Advanced Mechanisms for Satellite and Terrestrial Co-existence in 26/28 GHz mmWave spectrum

Abstract

Availability of wide bandwidth makes mmWave spectrum in 26 and 28 GHz an attractive candidate for terrestrial cellular and satellite services. Dividing the spectrum into parts for each service proportionally shrinks the available resources for each service, thus co-existence of competing service in mmWave band is an indispensable subject to maximize usage of the spectrum. However, in the available literature co-existence has not been explored adequately for deployed technologies in satellite and terrestrial cellular communication. We have evaluated interference on satellite services in 26/28 GHz, which originates from the 5G terrestrial cellular network. To the best of our knowledge, for the first time in this paper, we have proposed interference mitigation mechanism for operating satellite communication in both space to earth (S-E) and earth to space (E-S) scenarios. In the S-E scenario, where 5G stations (base station and User Equipment (UE)) create interference on satellite earth stations, we have proposed applying (a) site shielding, and (b) beam nulling and power adaptation (BNAP) at 5G base stations to mitigate interference.
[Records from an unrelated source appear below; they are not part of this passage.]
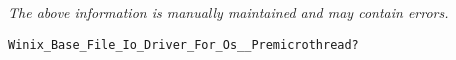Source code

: \label{pkg:winix\_base\_data\_file\_io\_driver\_for\_posix\_\_premicrothread}

{\tiny \it The above information is manually maintained and may contain errors.}
\begin{verbatim}
Winix_Base_File_Io_Driver_For_Os__Premicrothread?
\end{verbatim}

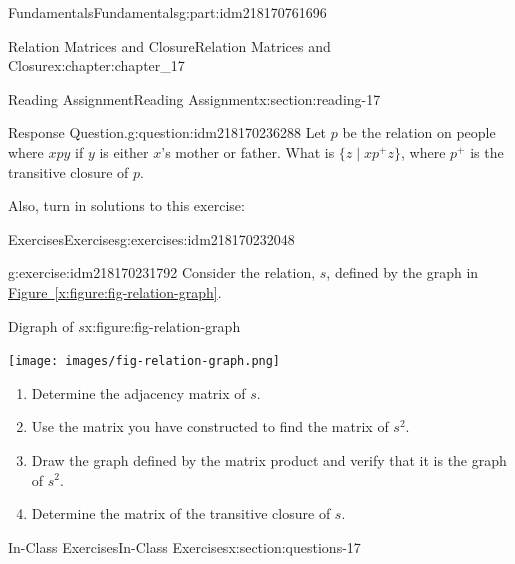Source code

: \documentclass[oneside,10pt,]{book}
\newcommand{\xreffont}{\relax}
\numberwithin{equation}{section}
\begin{document}
\begin{partptx}{Fundamentals}{}{Fundamentals}{}{}{g:part:idm218170761696}
\begin{chapterptx}{Relation Matrices and Closure}{}{Relation Matrices and Closure}{}{}{x:chapter:chapter_17}
\begin{sectionptx}{Reading Assignment}{}{Reading Assignment}{}{}{x:section:reading-17}
\begin{question}{Response Question.}{g:question:idm218170236288}
Let \(p\) be the relation on people where \(x p y\) if \(y\) is either \(x\)'s mother or father.   What is \(\{z \mid x p^+ z\}\), where \(p^+\) is the transitive closure of \(p\).%
\end{question}
Also, turn in solutions to this exercise:%
%
%
\typeout{************************************************}
\typeout{************************************************}
%
\begin{exercises-subsection-numberless}{Exercises}{}{Exercises}{}{}{g:exercises:idm218170232048}
\par\medskip\noindent%
%
\begin{exercisegroup}
\begin{divisionexerciseeg}{1}{}{}{g:exercise:idm218170231792}%
Consider the relation, \(s\), defined by the graph in \hyperref[x:figure:fig-relation-graph]{Figure~{\xreffont\ref{x:figure:fig-relation-graph}}}.%
\begin{figureptx}{Digraph of \(s\)}{x:figure:fig-relation-graph}{}%
\begin{image}{0.25}{0.5}{0.25}%
\texttt{[image: images/fig-relation-graph.png]}
\end{image}%
\tcblower
\end{figureptx}%
%
\begin{enumerate}[label=(\alph*)]
\item{}Determine the adjacency matrix of \(s\).%
\item{}Use the matrix you have constructed to find the matrix of \(s^2\).%
\item{}Draw the graph defined by the matrix product and verify that it is the graph of \(s^2\).%
\item{}Determine the matrix of the transitive closure of \(s\).%
\end{enumerate}
%
\end{divisionexerciseeg}%
\end{exercisegroup}
\par\medskip\noindent
\end{exercises-subsection-numberless}
\end{sectionptx}
%
%
\typeout{************************************************}
\typeout{************************************************}
%
\begin{sectionptx}{In-Class Exercises}{}{In-Class Exercises}{}{}{x:section:questions-17}
%
%
%
\typeout{************************************************}

\end{sectionptx}
\end{chapterptx}
\end{partptx}
\end{document}
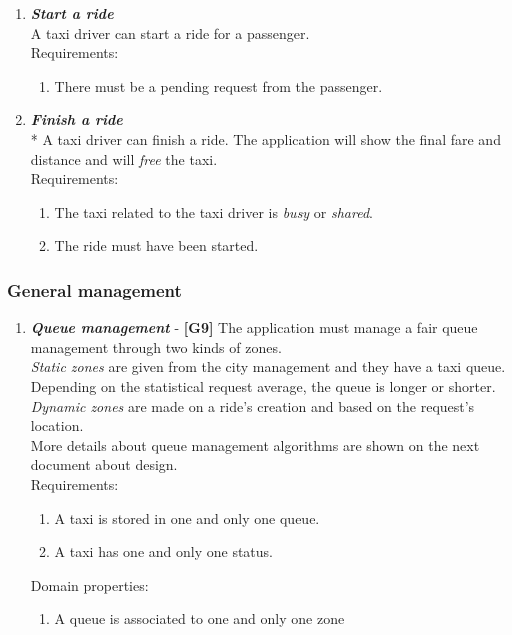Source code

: \documentclass{article}
\begin{document}
\begin{enumerate}
\item \textit{\textbf{Start a ride}}\\
A taxi driver can start a ride for a passenger.\\
Requirements:
\begin{enumerate}
\item There must be a pending request from the passenger.
\end{enumerate}

\item \textit{\textbf{Finish a ride}}\\*
A taxi driver can finish a ride. The application will show the final fare and distance and will \textit{free} the taxi.\\
Requirements:
\begin{enumerate}
\item The taxi related to the taxi driver is \textit{busy} or \textit{shared}.
\item The ride must have been started.
\end{enumerate}

\end{enumerate}

\subsubsection{General management}
\begin{enumerate}
\item \textit{\textbf{Queue management}} - \textbf{[G9]}
The application must manage a fair queue management through two kinds
of zones.\\
\textit{Static zones} are given from the city management and they have a taxi queue. Depending on the statistical request average, the queue is longer or shorter.\\
\textit{Dynamic zones} are made on a ride’s creation and based on the request’s location.\\
More details about queue management algorithms are shown on the next
document about design.\\
Requirements:
\begin{enumerate}
\item A taxi is stored in one and only one queue.
\item A taxi has one and only one status.
\end{enumerate}
Domain properties:
\begin{enumerate}
\item A queue is associated to one and only one zone
\end{enumerate}
\end{enumerate}
\end{document}

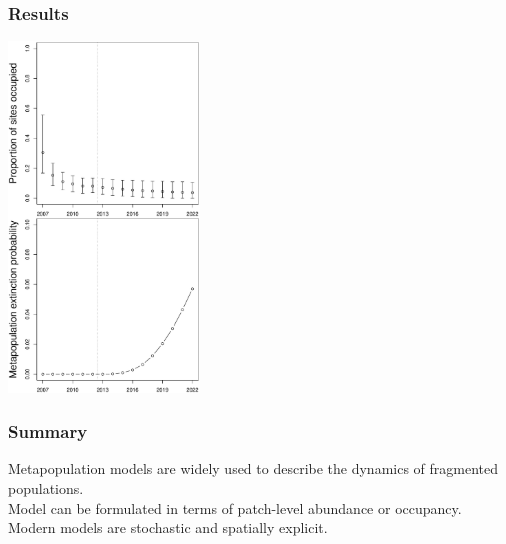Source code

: \documentclass[color=usenames,dvipsnames]{beamer}\usepackage[]{graphicx}\usepackage[]{xcolor}
\begin{document}
\begin{frame}[fragile]
\end{frame}



\begin{frame}
  \frametitle{Results}
  \begin{center}
    \includegraphics[width=0.38\textwidth]{figs/proj-ext2} \\
  \end{center}
\end{frame}




\begin{frame}
  \frametitle{Summary}
  \large
  Metapopulation models are widely used to describe the
      dynamics of fragmented populations. \\
  \vfill
  Model can be formulated in terms of patch-level abundance
      or occupancy. \\
  \vfill
  Modern models are stochastic and spatially explicit.
\end{frame}
\end{document}

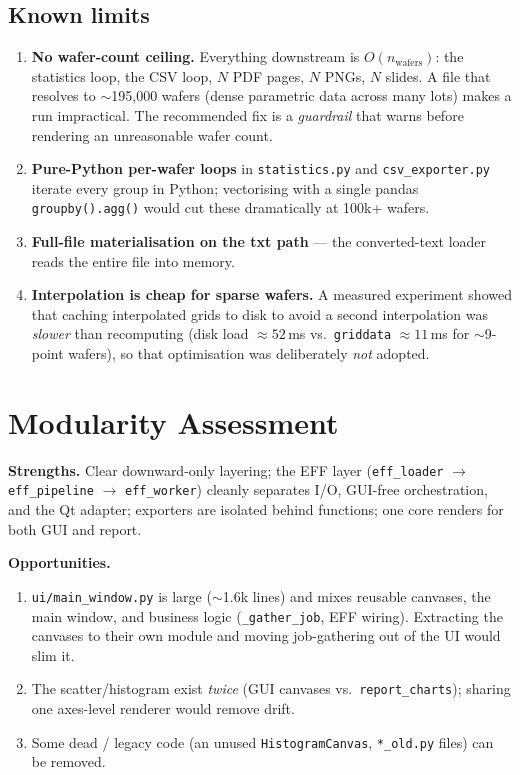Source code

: \documentclass[11pt,a4paper]{report}
\newcommand{\code}[1]{\texttt{#1}}
\begin{document}
\section{Known limits}
\begin{enumerate}[leftmargin=1.6em]
  \item \textbf{No wafer-count ceiling.} Everything downstream is
        $O(n_\text{wafers})$: the statistics loop, the CSV loop, $N$ PDF pages,
        $N$ PNGs, $N$ slides. A file that resolves to $\sim$195{,}000 wafers
        (dense parametric data across many lots) makes a run impractical. The
        recommended fix is a \emph{guardrail} that warns before rendering an
        unreasonable wafer count.
  \item \textbf{Pure-Python per-wafer loops} in \code{statistics.py} and
        \code{csv\_exporter.py} iterate every group in Python; vectorising with a
        single pandas \code{groupby().agg()} would cut these dramatically at 100k+
        wafers.
  \item \textbf{Full-file materialisation on the txt path} — the converted-text
        loader reads the entire file into memory.
  \item \textbf{Interpolation is cheap for sparse wafers.} A measured experiment
        showed that caching interpolated grids to disk to avoid a second
        interpolation was \emph{slower} than recomputing (disk load
        $\approx52$\,ms vs.\ \code{griddata} $\approx11$\,ms for $\sim$9-point
        wafers), so that optimisation was deliberately \emph{not} adopted.
\end{enumerate}

\chapter{Modularity Assessment}\label{ch:modularity}

\textbf{Strengths.} Clear downward-only layering; the EFF layer
(\code{eff\_loader} $\to$ \code{eff\_pipeline} $\to$ \code{eff\_worker}) cleanly
separates I/O, GUI-free orchestration, and the Qt adapter; exporters are isolated
behind functions; one core renders for both GUI and report.

\textbf{Opportunities.}
\begin{enumerate}[leftmargin=1.6em]
  \item \code{ui/main\_window.py} is large ($\sim$1.6k lines) and mixes reusable
        canvases, the main window, and business logic
        (\code{\_gather\_job}, EFF wiring). Extracting the canvases to their own
        module and moving job-gathering out of the UI would slim it.
  \item The scatter/histogram exist \emph{twice} (GUI canvases vs.\
        \code{report\_charts}); sharing one axes-level renderer would remove drift.
  \item Some dead / legacy code (an unused \code{HistogramCanvas},
        \code{*\_old.py} files) can be removed.
\end{enumerate}
\end{document}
In E-S scenario, where 5G stations create interference at the satellite space station, we have proposed applying (i) BNAP at the UE, (ii) Transmit Time Interval (TTI) bundling with reduced uplink transmission power at the UE, and (iii) localized deployment for the 5G base station to mitigate interference. Through extensive analytical modelling and simulations, we show that the proposed interference mitigation techniques can provide 10-20dB interference reduction and offer better co-existence for satellite and terrestrial services in the mmWave spectrum.